[Dataset records]
::::::::::
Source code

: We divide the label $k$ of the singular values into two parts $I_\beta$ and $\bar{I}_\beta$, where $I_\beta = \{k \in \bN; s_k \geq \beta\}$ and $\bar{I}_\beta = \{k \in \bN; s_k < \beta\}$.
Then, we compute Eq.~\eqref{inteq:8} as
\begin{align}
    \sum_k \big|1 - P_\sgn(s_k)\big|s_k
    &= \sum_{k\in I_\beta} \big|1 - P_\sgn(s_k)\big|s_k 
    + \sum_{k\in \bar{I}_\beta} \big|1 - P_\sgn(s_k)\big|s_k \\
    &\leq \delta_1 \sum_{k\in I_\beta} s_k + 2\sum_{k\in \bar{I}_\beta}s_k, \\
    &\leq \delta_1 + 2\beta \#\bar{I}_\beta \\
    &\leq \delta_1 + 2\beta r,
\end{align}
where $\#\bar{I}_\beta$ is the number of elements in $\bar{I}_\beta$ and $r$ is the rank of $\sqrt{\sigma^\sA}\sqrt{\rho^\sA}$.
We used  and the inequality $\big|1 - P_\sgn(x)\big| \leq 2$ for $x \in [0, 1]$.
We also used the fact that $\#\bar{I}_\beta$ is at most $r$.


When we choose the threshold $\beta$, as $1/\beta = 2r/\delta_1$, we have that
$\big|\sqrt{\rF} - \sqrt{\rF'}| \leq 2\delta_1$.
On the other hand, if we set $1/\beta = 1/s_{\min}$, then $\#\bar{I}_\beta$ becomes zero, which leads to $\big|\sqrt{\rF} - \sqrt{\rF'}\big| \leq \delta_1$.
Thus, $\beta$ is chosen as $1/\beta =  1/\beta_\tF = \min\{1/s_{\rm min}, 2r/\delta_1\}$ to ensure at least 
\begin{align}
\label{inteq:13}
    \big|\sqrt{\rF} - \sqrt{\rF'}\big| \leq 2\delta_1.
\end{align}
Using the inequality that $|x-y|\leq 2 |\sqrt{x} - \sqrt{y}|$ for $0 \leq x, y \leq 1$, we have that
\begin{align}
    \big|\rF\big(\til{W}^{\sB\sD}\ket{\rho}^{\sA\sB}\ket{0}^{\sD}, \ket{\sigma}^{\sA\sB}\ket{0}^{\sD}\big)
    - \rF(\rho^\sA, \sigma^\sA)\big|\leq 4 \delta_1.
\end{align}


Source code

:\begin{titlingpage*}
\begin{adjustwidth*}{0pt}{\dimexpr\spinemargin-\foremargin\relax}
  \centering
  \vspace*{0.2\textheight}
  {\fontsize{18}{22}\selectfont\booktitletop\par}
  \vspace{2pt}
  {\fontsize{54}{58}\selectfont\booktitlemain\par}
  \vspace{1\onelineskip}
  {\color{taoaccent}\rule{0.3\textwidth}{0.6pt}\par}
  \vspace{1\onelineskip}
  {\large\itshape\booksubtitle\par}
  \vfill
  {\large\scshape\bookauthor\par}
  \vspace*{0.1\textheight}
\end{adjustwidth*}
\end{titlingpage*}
::::::::::
**REQUIRED WORK:** From the first line of the data above to the line holding "Then, we compute", reproduce each line exactly; emit no other lines.

**SOLVED PROBLEM:**
Source code

: We divide the label $k$ of the singular values into two parts $I_\beta$ and $\bar{I}_\beta$, where $I_\beta = \{k \in \bN; s_k \geq \beta\}$ and $\bar{I}_\beta = \{k \in \bN; s_k < \beta\}$.
Then, we compute Eq.~\eqref{inteq:8} as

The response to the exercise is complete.